Today is Ethan's actual 8th birthday. In sharp contrast with the weekend activities, today was a normal day. We took Ryan to gymnastics in the morning and then went to Ethan's kung fu class. I made cupcakes last night which he shared wit hall his friends at kung fu. We gave him the choice of going to his friends' house, going to a play place, or going to a park with some other friends. Of course he chose going to his friends' house since his Pokémon-playing pals were going there.
He played Pokémon Stadium Battle and then they played together with the Wii. Even the delights of the electronic world couldn't keep him indoors though. He spent most of the day outside with Ean, Indy, Ben, Josh, Sam, and Ryan. I just realized that he managed yet another all-boy play day. After playing for hours, I had to tear him away so he could go to his gymnastics class.

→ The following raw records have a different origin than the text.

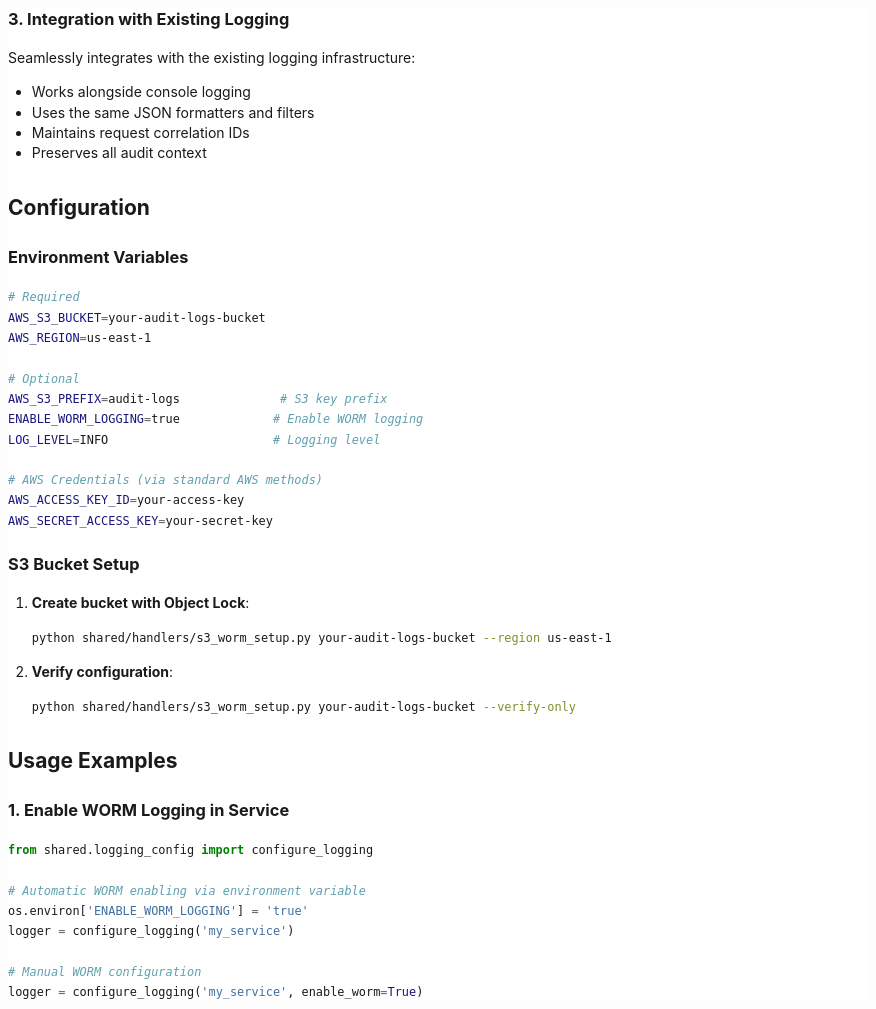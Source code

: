 ### 3. Integration with Existing Logging

Seamlessly integrates with the existing logging infrastructure:
- Works alongside console logging
- Uses the same JSON formatters and filters
- Maintains request correlation IDs
- Preserves all audit context

## Configuration

### Environment Variables

```bash
# Required
AWS_S3_BUCKET=your-audit-logs-bucket
AWS_REGION=us-east-1

# Optional
AWS_S3_PREFIX=audit-logs              # S3 key prefix
ENABLE_WORM_LOGGING=true             # Enable WORM logging
LOG_LEVEL=INFO                       # Logging level

# AWS Credentials (via standard AWS methods)
AWS_ACCESS_KEY_ID=your-access-key
AWS_SECRET_ACCESS_KEY=your-secret-key
```

### S3 Bucket Setup

1. **Create bucket with Object Lock**:
   ```bash
   python shared/handlers/s3_worm_setup.py your-audit-logs-bucket --region us-east-1
   ```

2. **Verify configuration**:
   ```bash
   python shared/handlers/s3_worm_setup.py your-audit-logs-bucket --verify-only
   ```

## Usage Examples

### 1. Enable WORM Logging in Service

```python
from shared.logging_config import configure_logging

# Automatic WORM enabling via environment variable
os.environ['ENABLE_WORM_LOGGING'] = 'true'
logger = configure_logging('my_service')

# Manual WORM configuration
logger = configure_logging('my_service', enable_worm=True)
```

Now he's sound asleep, happily holding one of his new Pokémon figures.
Eight years ago tonight was a very bittersweet night for me. I had a beautiful new son, but I had lost his twin sister. She had a seizure in utero and was stillborn. Tonight I am, once again, happy and sad but for a completely different reason. My beautiful son is 8 years old and, somewhat selfishly, I don't want him to grow up. I know this almost cliché, but as much as I relish his growing independence, I miss the things he's outgrown. I look forward to the person he's becoming, but I know there will come a day when his birthday night will be a time he wants to share with friends, in a world I can never share. I want to keep him safe and protect him, but I also want to help him grow. I have conflicting desires, but I know which one will triumph. His birthday is just a reminder that my job is much harder than I ever imagined.